## Directions
Set down every entry below exactly as it stands.

(Beginning of Record extracts)

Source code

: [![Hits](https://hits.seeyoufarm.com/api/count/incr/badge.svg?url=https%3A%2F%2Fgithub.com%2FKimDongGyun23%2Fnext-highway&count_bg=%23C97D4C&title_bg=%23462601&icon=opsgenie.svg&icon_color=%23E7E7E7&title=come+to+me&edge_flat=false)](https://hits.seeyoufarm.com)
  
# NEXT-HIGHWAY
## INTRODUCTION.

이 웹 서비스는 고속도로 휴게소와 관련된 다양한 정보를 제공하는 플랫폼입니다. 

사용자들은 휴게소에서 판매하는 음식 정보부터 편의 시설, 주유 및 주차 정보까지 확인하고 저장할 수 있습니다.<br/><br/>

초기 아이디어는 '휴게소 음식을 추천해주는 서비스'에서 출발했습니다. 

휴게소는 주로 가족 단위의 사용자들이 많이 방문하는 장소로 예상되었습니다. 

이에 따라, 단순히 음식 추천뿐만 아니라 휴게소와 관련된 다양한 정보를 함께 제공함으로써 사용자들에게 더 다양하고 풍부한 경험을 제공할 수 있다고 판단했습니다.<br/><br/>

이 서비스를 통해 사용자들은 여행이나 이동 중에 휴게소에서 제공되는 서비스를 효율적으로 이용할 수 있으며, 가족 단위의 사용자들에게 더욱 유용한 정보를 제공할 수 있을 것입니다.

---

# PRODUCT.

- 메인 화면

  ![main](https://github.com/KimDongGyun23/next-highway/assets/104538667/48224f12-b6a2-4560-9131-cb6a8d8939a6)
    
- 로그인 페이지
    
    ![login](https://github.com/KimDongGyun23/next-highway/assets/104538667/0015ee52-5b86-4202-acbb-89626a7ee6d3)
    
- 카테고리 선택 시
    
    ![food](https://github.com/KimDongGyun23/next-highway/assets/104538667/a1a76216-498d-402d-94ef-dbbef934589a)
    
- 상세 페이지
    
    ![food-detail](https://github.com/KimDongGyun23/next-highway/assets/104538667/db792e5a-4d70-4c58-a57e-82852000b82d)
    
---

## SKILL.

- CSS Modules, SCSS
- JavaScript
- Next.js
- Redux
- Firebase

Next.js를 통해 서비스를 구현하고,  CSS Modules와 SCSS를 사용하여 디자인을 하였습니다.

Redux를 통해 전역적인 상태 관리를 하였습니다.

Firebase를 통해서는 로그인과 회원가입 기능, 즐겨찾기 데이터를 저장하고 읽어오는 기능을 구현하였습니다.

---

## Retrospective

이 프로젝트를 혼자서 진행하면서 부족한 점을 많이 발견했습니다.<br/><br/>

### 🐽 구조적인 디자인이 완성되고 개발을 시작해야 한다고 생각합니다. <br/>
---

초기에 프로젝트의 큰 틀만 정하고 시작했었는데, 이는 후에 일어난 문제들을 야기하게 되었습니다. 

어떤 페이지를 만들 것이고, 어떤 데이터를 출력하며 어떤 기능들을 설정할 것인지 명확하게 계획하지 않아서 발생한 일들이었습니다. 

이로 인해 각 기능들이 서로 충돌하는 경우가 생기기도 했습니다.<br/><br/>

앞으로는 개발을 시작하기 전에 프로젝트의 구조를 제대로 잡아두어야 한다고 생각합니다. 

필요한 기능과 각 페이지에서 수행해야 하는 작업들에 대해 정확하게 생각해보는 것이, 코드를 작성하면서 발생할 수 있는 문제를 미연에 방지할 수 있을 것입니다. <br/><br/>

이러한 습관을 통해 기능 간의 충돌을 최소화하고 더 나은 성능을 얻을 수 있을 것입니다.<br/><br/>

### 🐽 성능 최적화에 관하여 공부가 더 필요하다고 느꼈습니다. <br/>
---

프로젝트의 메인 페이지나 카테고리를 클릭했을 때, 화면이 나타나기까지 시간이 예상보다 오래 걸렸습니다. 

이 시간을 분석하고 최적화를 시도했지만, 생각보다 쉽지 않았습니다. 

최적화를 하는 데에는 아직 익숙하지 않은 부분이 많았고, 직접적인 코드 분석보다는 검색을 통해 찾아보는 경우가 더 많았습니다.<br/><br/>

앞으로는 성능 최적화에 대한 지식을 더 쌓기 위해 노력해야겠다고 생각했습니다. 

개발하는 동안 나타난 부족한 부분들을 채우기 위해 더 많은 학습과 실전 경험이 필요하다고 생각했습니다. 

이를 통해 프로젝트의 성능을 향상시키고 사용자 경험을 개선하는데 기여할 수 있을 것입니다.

(End of Record extracts)

## Response area
Source code

: [![Hits](https://hits.seeyoufarm.com/api/count/incr/badge.svg?url=https%3A%2F%2Fgithub.com%2FKimDongGyun23%2Fnext-highway&count_bg=%23C97D4C&title_bg=%23462601&icon=opsgenie.svg&icon_color=%23E7E7E7&title=come+to+me&edge_flat=false)](https://hits.seeyoufarm.com)
  
# NEXT-HIGHWAY
## INTRODUCTION.

이 웹 서비스는 고속도로 휴게소와 관련된 다양한 정보를 제공하는 플랫폼입니다. 

사용자들은 휴게소에서 판매하는 음식 정보부터 편의 시설, 주유 및 주차 정보까지 확인하고 저장할 수 있습니다.<br/><br/>

초기 아이디어는 '휴게소 음식을 추천해주는 서비스'에서 출발했습니다. 

휴게소는 주로 가족 단위의 사용자들이 많이 방문하는 장소로 예상되었습니다. 

이에 따라, 단순히 음식 추천뿐만 아니라 휴게소와 관련된 다양한 정보를 함께 제공함으로써 사용자들에게 더 다양하고 풍부한 경험을 제공할 수 있다고 판단했습니다.<br/><br/>

이 서비스를 통해 사용자들은 여행이나 이동 중에 휴게소에서 제공되는 서비스를 효율적으로 이용할 수 있으며, 가족 단위의 사용자들에게 더욱 유용한 정보를 제공할 수 있을 것입니다.

---

# PRODUCT.

- 메인 화면

  ![main](https://github.com/KimDongGyun23/next-highway/assets/104538667/48224f12-b6a2-4560-9131-cb6a8d8939a6)
    
- 로그인 페이지
    
    ![login](https://github.com/KimDongGyun23/next-highway/assets/104538667/0015ee52-5b86-4202-acbb-89626a7ee6d3)
    
- 카테고리 선택 시
    
    ![food](https://github.com/KimDongGyun23/next-highway/assets/104538667/a1a76216-498d-402d-94ef-dbbef934589a)
    
- 상세 페이지
    
    ![food-detail](https://github.com/KimDongGyun23/next-highway/assets/104538667/db792e5a-4d70-4c58-a57e-82852000b82d)
    
---

## SKILL.

- CSS Modules, SCSS
- JavaScript
- Next.js
- Redux
- Firebase

Next.js를 통해 서비스를 구현하고,  CSS Modules와 SCSS를 사용하여 디자인을 하였습니다.

Redux를 통해 전역적인 상태 관리를 하였습니다.

Firebase를 통해서는 로그인과 회원가입 기능, 즐겨찾기 데이터를 저장하고 읽어오는 기능을 구현하였습니다.

---

## Retrospective

이 프로젝트를 혼자서 진행하면서 부족한 점을 많이 발견했습니다.<br/><br/>

### 🐽 구조적인 디자인이 완성되고 개발을 시작해야 한다고 생각합니다. <br/>
---

초기에 프로젝트의 큰 틀만 정하고 시작했었는데, 이는 후에 일어난 문제들을 야기하게 되었습니다. 

어떤 페이지를 만들 것이고, 어떤 데이터를 출력하며 어떤 기능들을 설정할 것인지 명확하게 계획하지 않아서 발생한 일들이었습니다. 

이로 인해 각 기능들이 서로 충돌하는 경우가 생기기도 했습니다.<br/><br/>

앞으로는 개발을 시작하기 전에 프로젝트의 구조를 제대로 잡아두어야 한다고 생각합니다. 

필요한 기능과 각 페이지에서 수행해야 하는 작업들에 대해 정확하게 생각해보는 것이, 코드를 작성하면서 발생할 수 있는 문제를 미연에 방지할 수 있을 것입니다. <br/><br/>

이러한 습관을 통해 기능 간의 충돌을 최소화하고 더 나은 성능을 얻을 수 있을 것입니다.<br/><br/>

### 🐽 성능 최적화에 관하여 공부가 더 필요하다고 느꼈습니다. <br/>
---

프로젝트의 메인 페이지나 카테고리를 클릭했을 때, 화면이 나타나기까지 시간이 예상보다 오래 걸렸습니다. 

이 시간을 분석하고 최적화를 시도했지만, 생각보다 쉽지 않았습니다. 

최적화를 하는 데에는 아직 익숙하지 않은 부분이 많았고, 직접적인 코드 분석보다는 검색을 통해 찾아보는 경우가 더 많았습니다.<br/><br/>

앞으로는 성능 최적화에 대한 지식을 더 쌓기 위해 노력해야겠다고 생각했습니다. 

개발하는 동안 나타난 부족한 부분들을 채우기 위해 더 많은 학습과 실전 경험이 필요하다고 생각했습니다. 

이를 통해 프로젝트의 성능을 향상시키고 사용자 경험을 개선하는데 기여할 수 있을 것입니다.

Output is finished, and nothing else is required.